- What the exercise asks
Filter the listing below, copying every line in which the word "cosmic" appears.

*** Block opens ***

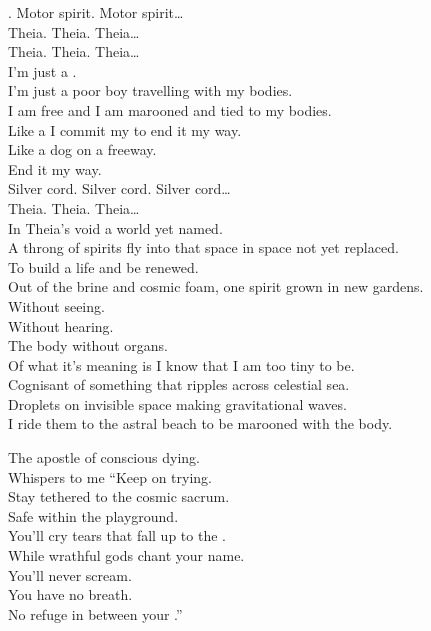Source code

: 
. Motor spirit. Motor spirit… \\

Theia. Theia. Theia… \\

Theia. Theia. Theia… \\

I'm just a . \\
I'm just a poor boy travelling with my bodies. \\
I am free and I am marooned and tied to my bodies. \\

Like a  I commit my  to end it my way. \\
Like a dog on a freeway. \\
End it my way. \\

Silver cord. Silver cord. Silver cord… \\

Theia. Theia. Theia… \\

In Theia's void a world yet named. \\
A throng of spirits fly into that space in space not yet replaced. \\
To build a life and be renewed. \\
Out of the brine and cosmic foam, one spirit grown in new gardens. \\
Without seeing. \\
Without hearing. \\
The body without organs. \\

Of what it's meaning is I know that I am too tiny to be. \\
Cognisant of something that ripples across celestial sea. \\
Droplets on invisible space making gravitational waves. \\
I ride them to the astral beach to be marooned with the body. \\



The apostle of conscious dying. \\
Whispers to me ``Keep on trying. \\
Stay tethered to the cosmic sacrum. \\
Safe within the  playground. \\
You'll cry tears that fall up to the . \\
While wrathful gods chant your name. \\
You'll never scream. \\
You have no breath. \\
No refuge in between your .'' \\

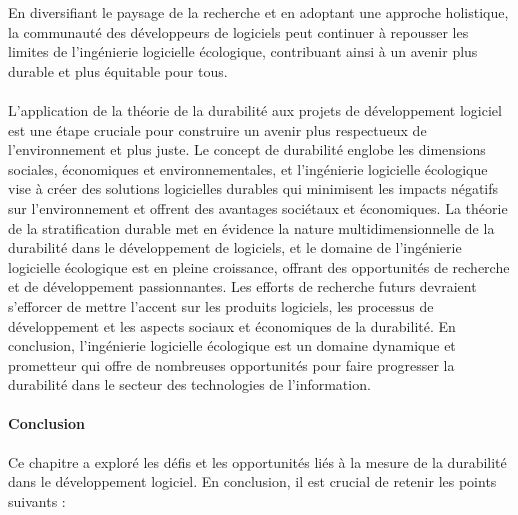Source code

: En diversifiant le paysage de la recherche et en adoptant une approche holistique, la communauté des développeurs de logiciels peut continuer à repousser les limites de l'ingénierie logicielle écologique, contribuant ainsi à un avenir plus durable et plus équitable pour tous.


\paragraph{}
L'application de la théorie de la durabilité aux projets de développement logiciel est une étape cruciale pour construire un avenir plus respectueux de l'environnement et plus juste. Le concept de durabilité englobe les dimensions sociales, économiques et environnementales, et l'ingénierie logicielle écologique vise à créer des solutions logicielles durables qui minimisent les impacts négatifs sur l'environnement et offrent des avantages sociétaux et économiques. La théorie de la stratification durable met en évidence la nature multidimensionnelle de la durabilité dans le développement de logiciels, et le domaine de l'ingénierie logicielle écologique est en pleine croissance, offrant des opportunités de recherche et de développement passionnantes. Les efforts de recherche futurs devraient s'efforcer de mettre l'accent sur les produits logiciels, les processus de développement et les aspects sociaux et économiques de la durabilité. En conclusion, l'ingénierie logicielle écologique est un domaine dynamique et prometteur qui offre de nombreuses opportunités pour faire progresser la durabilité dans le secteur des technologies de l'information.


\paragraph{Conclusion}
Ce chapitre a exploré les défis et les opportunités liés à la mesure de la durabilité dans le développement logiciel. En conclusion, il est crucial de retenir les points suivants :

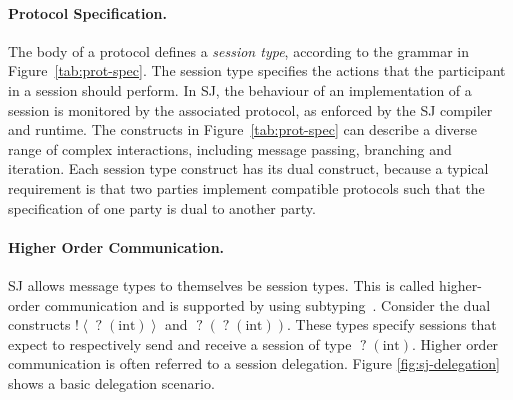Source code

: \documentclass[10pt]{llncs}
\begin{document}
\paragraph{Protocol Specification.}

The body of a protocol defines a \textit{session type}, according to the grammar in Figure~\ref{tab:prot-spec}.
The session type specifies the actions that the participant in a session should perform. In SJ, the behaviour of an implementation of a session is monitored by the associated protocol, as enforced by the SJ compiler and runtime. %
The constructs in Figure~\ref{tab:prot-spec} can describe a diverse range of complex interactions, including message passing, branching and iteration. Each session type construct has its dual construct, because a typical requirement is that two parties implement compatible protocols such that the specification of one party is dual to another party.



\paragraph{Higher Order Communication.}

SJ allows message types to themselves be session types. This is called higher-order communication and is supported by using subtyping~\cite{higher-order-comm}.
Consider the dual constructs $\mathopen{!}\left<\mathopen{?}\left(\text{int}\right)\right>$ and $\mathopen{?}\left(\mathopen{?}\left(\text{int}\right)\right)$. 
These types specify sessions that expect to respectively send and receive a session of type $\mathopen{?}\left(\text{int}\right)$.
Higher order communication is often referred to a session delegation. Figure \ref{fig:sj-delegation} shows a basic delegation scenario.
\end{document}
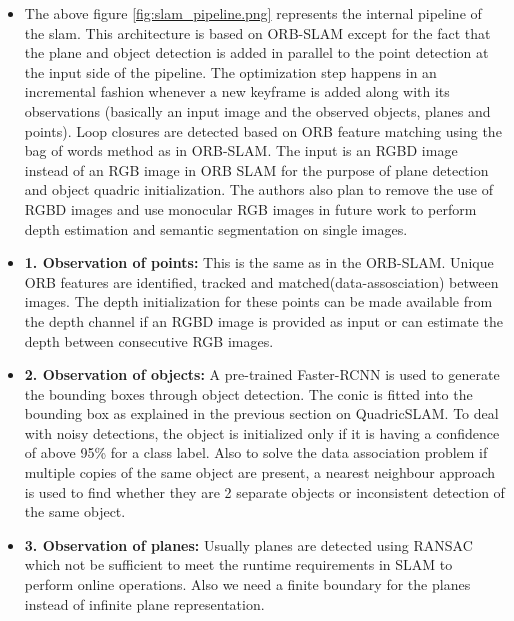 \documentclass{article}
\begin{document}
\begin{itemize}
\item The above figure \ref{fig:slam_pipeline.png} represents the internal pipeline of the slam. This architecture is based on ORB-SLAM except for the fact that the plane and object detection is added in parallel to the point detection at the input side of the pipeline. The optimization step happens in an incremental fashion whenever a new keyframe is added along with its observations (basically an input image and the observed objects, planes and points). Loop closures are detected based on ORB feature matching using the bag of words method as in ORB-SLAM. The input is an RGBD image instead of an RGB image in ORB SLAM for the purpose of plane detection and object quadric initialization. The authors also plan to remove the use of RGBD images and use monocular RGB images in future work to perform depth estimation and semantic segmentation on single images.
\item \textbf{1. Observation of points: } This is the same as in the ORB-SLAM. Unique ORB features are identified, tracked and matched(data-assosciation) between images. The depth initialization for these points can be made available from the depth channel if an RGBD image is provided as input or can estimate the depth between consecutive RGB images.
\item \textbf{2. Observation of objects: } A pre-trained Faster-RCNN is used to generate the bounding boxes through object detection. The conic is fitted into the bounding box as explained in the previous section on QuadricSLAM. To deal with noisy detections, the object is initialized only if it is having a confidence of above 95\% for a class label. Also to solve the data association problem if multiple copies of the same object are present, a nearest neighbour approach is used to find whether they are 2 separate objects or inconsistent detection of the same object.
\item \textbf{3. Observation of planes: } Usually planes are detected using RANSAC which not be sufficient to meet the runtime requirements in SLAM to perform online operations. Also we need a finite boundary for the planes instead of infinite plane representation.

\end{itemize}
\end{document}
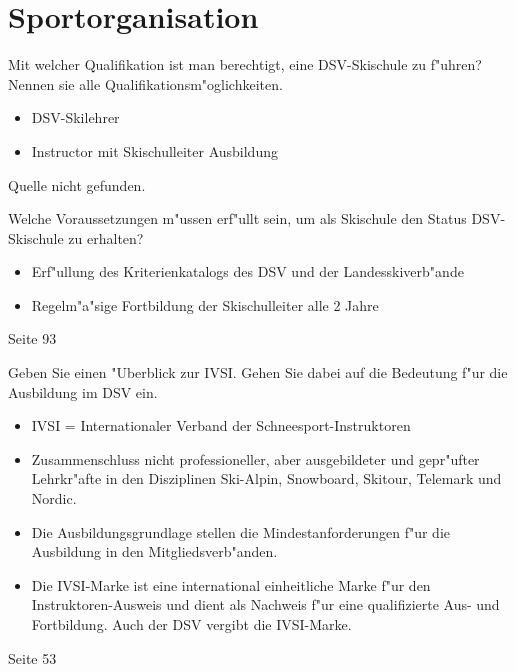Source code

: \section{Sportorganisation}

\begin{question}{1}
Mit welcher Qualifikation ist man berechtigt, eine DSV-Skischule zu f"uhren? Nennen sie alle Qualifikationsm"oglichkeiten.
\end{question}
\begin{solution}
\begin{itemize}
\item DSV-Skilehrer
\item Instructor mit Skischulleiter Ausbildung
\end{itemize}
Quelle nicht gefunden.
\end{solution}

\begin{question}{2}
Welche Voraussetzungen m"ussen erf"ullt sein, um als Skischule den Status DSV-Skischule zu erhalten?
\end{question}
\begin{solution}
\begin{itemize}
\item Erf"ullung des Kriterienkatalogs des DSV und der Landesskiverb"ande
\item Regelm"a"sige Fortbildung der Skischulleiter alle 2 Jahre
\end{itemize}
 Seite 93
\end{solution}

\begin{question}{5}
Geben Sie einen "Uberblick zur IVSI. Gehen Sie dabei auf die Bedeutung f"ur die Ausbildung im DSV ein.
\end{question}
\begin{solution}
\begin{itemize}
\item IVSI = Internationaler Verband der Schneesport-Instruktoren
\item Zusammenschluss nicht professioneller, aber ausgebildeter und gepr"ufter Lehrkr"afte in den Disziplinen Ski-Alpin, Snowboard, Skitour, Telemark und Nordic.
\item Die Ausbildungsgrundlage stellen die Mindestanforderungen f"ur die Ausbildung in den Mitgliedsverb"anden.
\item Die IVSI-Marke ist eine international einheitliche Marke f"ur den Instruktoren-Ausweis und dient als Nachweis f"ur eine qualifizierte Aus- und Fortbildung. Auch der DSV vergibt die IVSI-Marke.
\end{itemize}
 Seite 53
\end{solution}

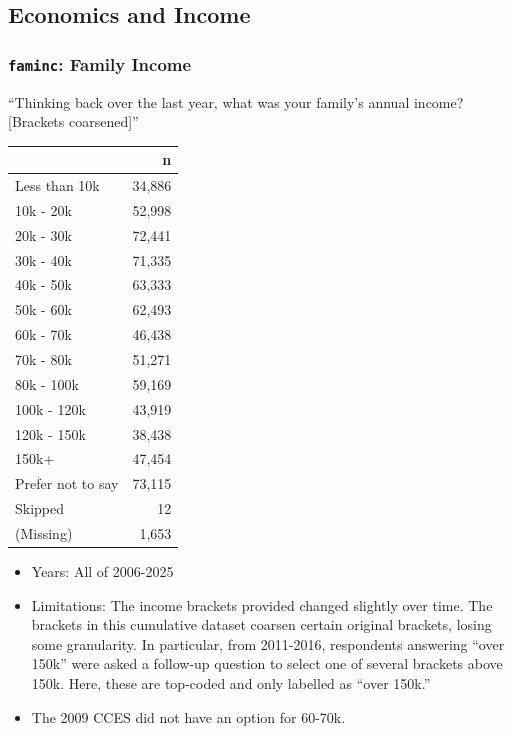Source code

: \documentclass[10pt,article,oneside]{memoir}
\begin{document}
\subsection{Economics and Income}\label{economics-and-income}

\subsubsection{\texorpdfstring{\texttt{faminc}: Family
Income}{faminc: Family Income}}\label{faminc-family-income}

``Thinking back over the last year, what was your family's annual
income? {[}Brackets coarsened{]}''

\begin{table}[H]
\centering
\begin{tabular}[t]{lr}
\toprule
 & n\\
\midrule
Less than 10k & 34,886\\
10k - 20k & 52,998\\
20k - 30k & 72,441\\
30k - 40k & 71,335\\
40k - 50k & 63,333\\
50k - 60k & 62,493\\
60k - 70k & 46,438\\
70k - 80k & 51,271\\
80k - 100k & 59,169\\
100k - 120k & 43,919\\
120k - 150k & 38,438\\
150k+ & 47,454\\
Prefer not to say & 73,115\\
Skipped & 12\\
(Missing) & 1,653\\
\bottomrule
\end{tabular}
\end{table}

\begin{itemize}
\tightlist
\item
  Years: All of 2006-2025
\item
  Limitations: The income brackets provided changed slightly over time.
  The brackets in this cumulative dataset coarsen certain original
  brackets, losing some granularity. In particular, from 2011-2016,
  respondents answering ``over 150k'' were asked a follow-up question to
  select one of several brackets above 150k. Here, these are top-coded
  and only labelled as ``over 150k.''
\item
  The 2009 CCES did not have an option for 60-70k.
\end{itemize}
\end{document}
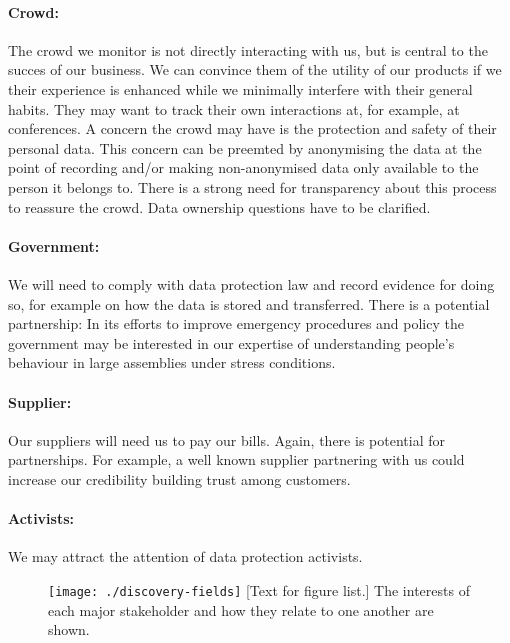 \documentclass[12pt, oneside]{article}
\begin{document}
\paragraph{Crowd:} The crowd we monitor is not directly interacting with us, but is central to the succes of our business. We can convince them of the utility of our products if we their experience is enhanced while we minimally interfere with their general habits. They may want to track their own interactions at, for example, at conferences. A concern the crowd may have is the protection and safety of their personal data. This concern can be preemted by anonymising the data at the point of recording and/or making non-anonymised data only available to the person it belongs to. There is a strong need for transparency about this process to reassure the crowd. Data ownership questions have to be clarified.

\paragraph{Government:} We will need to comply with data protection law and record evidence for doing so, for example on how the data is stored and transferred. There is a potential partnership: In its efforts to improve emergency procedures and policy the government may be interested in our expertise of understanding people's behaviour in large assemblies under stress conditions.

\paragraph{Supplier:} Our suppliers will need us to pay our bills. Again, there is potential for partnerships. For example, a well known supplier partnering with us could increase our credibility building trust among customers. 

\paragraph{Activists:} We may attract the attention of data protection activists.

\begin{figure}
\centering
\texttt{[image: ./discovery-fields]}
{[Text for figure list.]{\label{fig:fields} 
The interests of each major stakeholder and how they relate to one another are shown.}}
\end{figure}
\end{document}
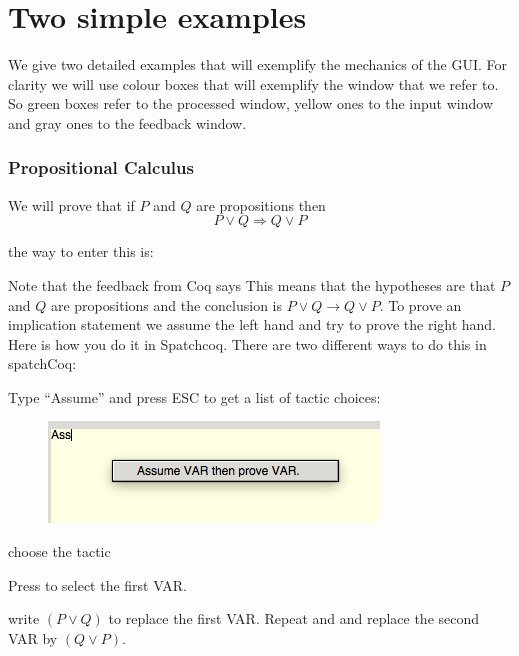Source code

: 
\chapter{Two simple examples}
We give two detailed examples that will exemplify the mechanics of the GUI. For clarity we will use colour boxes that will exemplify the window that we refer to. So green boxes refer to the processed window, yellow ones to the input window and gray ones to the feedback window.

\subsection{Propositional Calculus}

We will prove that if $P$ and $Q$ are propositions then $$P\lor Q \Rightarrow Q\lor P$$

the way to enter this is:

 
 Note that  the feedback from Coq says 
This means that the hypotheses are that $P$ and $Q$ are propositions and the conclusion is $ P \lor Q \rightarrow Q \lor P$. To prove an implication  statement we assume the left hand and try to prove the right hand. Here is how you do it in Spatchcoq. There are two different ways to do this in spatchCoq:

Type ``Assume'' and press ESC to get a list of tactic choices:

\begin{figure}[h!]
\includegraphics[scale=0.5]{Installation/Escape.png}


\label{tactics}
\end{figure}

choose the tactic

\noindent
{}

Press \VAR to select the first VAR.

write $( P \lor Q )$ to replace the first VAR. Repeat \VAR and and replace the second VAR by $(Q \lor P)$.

*** Block closes ***

- Response area
Out of the brine and cosmic foam, one spirit grown in new gardens. \\
Stay tethered to the cosmic sacrum. \\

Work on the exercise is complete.